Ukrainian President Volodymyr Zelensky spoke about Russia and nuclear weapons while criticizes the recent Russian troops’ operations at the Chernobyl nuclear power plant on Tuesday during a joint press conference in Kiev with the Director-General of the International Atomic Energy Agency (IAEA), Rafael Mariano Grossi.
“Today, on the 36th anniversary of the Chernobyl nuclear power plant disaster, the world was once again only a step away from the disaster, because for the Russian troops the plant and the whole was just another battlefield where they did not care about nuclear safety,” Zelensky said.
Zelensky accused the Russian troops of operating with little regard for nuclear danger and of looting and damaging several areas of the plant, including the system control center and the laboratory.
The Chernobyl nuclear power plant in northern Ukraine was occupied by Russian forces just a few weeks ago and is now back under Ukrainian control.
He warned that their carelessness signaled the danger of Russia using nuclear weapons.
“Given the level of the threat, we believe that Russia has no right to convert nuclear energy into weapons and blackmail the world with the use of nuclear weapons,” Zelensky said.
During the press conference, Zelensky personally thanked the staff who stayed to maintain the facility while the Russian troops occupied. The staff were offered medals for their work.
Zelensky and Grossi discussed the current level of nuclear threat and damage to facilities.
Grossi said he agreed the IAEA would continue to work to restore capacity and infrastructure that had been damaged in recent weeks.
“Despite these difficulties, it is important to look into the future, look into peace, the moment when Ukraine will regain its peace, its calm and the security that all its citizens deserve,” Grossi said.
Grossi paid a working visit to the Chernobyl nuclear power plant on the International Day of Remembrance for Disasters in Chernobyl, marking 36 years ago that an explosion there “spread a radioactive cloud over large parts of the Soviet Union, now the territories of Belarus, Ukraine and the Russian Federation,” The UN describes it.
Nearly 8.4 million people in the three countries are known to have been exposed to the radiation, the UN also states.
The IAEA chief said of the visit: “We mark the day. We remember what needs to be remembered. We show respect and honor to those who deserve it, but we work.”
During the working visit, the IAEA provided a first batch of equipment, including radiation monitoring equipment, Grossi said. IAEA security inspectors work closely with their Ukrainian counterparts to monitor and compare radiation measurements at the facility and the exclusion zone and then maintain a presence “as long as the situation requires it,” Grossi added, speaking on stage to reporters.
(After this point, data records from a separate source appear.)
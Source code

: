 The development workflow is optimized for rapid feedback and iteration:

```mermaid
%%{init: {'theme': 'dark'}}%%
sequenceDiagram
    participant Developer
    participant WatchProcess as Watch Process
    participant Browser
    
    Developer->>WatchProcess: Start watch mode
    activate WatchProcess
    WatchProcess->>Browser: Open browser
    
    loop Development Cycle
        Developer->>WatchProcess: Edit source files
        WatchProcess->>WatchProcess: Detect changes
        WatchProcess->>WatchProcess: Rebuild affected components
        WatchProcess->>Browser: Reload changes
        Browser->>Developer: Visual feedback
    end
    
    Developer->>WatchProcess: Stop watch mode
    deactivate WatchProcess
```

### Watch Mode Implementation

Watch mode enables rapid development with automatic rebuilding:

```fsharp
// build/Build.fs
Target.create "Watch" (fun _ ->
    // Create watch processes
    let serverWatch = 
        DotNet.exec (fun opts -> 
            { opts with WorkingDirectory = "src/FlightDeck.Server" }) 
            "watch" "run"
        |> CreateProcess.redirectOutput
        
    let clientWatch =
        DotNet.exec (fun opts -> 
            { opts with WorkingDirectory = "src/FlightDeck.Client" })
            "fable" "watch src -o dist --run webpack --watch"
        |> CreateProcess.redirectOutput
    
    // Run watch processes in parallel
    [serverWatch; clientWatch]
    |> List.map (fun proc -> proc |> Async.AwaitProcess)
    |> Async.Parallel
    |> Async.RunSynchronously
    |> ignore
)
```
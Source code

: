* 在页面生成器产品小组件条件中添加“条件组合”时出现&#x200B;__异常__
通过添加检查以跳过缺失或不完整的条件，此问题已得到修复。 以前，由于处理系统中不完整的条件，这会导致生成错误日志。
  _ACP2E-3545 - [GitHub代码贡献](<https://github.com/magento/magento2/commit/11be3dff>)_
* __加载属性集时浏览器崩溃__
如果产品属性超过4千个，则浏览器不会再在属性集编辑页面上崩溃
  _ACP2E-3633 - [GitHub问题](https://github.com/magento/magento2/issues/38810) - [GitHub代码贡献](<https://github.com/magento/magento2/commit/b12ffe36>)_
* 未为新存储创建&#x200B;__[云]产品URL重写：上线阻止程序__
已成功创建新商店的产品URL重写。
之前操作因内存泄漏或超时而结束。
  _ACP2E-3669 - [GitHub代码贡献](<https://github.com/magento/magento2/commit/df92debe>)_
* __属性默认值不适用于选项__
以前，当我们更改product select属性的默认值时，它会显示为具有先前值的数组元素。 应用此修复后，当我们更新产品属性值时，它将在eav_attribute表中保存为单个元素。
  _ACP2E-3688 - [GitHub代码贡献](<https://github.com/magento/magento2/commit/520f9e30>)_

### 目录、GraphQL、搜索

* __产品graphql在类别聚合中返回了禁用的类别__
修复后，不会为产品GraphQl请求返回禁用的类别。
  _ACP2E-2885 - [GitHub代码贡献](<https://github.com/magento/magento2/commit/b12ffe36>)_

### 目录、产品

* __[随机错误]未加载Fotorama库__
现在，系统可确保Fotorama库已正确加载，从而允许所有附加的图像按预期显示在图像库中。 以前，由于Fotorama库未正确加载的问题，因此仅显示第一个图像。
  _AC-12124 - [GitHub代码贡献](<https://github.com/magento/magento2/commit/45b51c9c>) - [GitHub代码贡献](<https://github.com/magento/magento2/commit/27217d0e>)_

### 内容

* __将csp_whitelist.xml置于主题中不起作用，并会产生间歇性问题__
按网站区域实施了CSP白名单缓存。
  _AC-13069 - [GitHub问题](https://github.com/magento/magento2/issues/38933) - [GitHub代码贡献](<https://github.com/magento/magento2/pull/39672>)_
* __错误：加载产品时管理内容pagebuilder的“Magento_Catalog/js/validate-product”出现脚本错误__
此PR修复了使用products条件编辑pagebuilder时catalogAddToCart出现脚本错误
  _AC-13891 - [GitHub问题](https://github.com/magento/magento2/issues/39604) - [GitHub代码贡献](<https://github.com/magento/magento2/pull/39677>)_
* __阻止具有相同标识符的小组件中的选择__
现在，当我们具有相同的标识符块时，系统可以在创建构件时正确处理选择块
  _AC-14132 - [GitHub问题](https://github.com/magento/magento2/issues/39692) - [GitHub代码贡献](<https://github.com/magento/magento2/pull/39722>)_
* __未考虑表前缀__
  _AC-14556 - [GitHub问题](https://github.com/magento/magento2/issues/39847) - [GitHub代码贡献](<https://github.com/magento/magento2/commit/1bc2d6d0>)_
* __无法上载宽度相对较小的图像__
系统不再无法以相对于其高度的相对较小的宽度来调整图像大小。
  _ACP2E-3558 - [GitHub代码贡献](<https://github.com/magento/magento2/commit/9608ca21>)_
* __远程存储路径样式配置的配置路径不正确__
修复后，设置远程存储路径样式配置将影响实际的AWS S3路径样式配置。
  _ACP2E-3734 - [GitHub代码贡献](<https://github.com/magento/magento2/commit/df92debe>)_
When a journalist asked how close Chernobyl had been to another disaster while under Russian occupation, Grossi said that although the situation was “completely different” from the 1986 explosion with a then-functioning nuclear reactor, it could still “have developed to an accident. ”
All credit for avoiding a worse fate was due to the operators, the IAEA chief said.
“I think the first credit should go to the operators. To these people here, because they continued their work in spite of all the difficulties. In spite of the stress, in spite of the fact that they could not work normally,” he said.